From the line holding "### 6.2 Secrets (env)" to the final line of the entries, set down each line exactly, including both, and nothing more.

RECORDS FOR THE TASK:
= = =
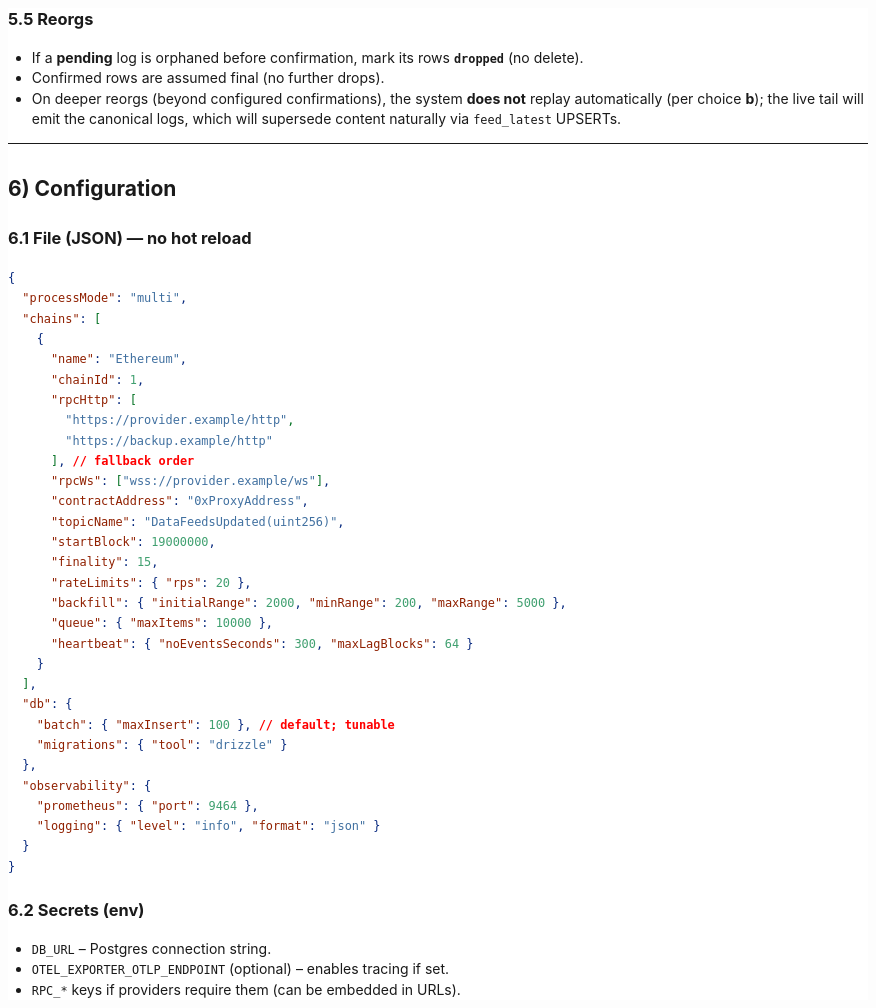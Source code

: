 ### 5.5 Reorgs

- If a **pending** log is orphaned before confirmation, mark its rows **`dropped`** (no delete).
- Confirmed rows are assumed final (no further drops).
- On deeper reorgs (beyond configured confirmations), the system **does not** replay automatically (per choice **b**); the live tail will emit the canonical logs, which will supersede content naturally via `feed_latest` UPSERTs.

---

## 6) Configuration

### 6.1 File (JSON) — no hot reload

```json
{
  "processMode": "multi",
  "chains": [
    {
      "name": "Ethereum",
      "chainId": 1,
      "rpcHttp": [
        "https://provider.example/http",
        "https://backup.example/http"
      ], // fallback order
      "rpcWs": ["wss://provider.example/ws"],
      "contractAddress": "0xProxyAddress",
      "topicName": "DataFeedsUpdated(uint256)",
      "startBlock": 19000000,
      "finality": 15,
      "rateLimits": { "rps": 20 },
      "backfill": { "initialRange": 2000, "minRange": 200, "maxRange": 5000 },
      "queue": { "maxItems": 10000 },
      "heartbeat": { "noEventsSeconds": 300, "maxLagBlocks": 64 }
    }
  ],
  "db": {
    "batch": { "maxInsert": 100 }, // default; tunable
    "migrations": { "tool": "drizzle" }
  },
  "observability": {
    "prometheus": { "port": 9464 },
    "logging": { "level": "info", "format": "json" }
  }
}
```

### 6.2 Secrets (env)

- `DB_URL` – Postgres connection string.
- `OTEL_EXPORTER_OTLP_ENDPOINT` (optional) – enables tracing if set.
- `RPC_*` keys if providers require them (can be embedded in URLs).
= = =
FINISHED TASK:
### 6.2 Secrets (env)

- `DB_URL` – Postgres connection string.
- `OTEL_EXPORTER_OTLP_ENDPOINT` (optional) – enables tracing if set.
- `RPC_*` keys if providers require them (can be embedded in URLs).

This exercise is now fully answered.